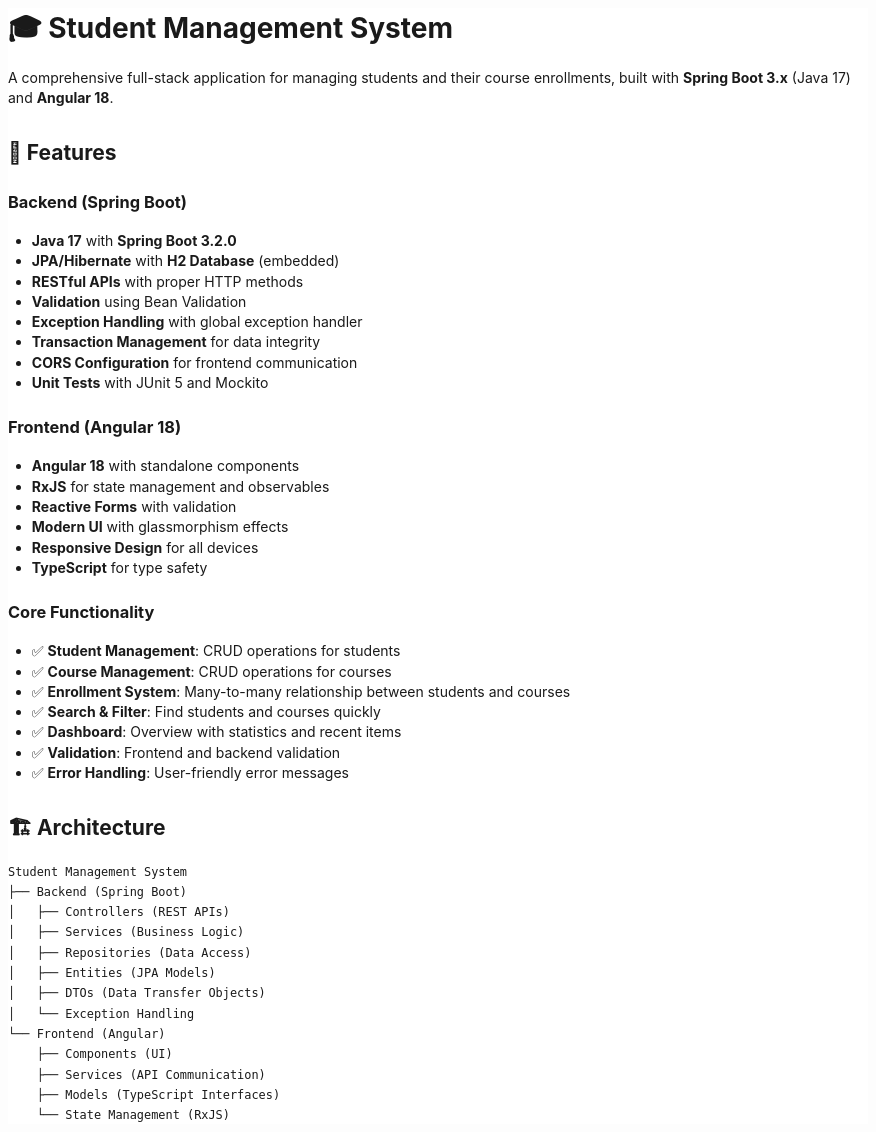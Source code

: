 # 🎓 Student Management System

A comprehensive full-stack application for managing students and their course enrollments, built with **Spring Boot 3.x** (Java 17) and **Angular 18**.

## 🚀 **Features**

### **Backend (Spring Boot)**
- **Java 17** with **Spring Boot 3.2.0**
- **JPA/Hibernate** with **H2 Database** (embedded)
- **RESTful APIs** with proper HTTP methods
- **Validation** using Bean Validation
- **Exception Handling** with global exception handler
- **Transaction Management** for data integrity
- **CORS Configuration** for frontend communication
- **Unit Tests** with JUnit 5 and Mockito

### **Frontend (Angular 18)**
- **Angular 18** with standalone components
- **RxJS** for state management and observables
- **Reactive Forms** with validation
- **Modern UI** with glassmorphism effects
- **Responsive Design** for all devices
- **TypeScript** for type safety

### **Core Functionality**
- ✅ **Student Management**: CRUD operations for students
- ✅ **Course Management**: CRUD operations for courses
- ✅ **Enrollment System**: Many-to-many relationship between students and courses
- ✅ **Search & Filter**: Find students and courses quickly
- ✅ **Dashboard**: Overview with statistics and recent items
- ✅ **Validation**: Frontend and backend validation
- ✅ **Error Handling**: User-friendly error messages

## 🏗️ **Architecture**

```
Student Management System
├── Backend (Spring Boot)
│   ├── Controllers (REST APIs)
│   ├── Services (Business Logic)
│   ├── Repositories (Data Access)
│   ├── Entities (JPA Models)
│   ├── DTOs (Data Transfer Objects)
│   └── Exception Handling
└── Frontend (Angular)
    ├── Components (UI)
    ├── Services (API Communication)
    ├── Models (TypeScript Interfaces)
    └── State Management (RxJS)
```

• • • • •

Exercise prompt: Up to and including the line with "- **Transaction Management**", copy the data above from its first line. Skip pictures.

Answer to the problem:
Source code

: # 🎓 Student Management System

A comprehensive full-stack application for managing students and their course enrollments, built with **Spring Boot 3.x** (Java 17) and **Angular 18**.

## 🚀 **Features**

### **Backend (Spring Boot)**
- **Java 17** with **Spring Boot 3.2.0**
- **JPA/Hibernate** with **H2 Database** (embedded)
- **RESTful APIs** with proper HTTP methods
- **Validation** using Bean Validation
- **Exception Handling** with global exception handler
- **Transaction Management** for data integrity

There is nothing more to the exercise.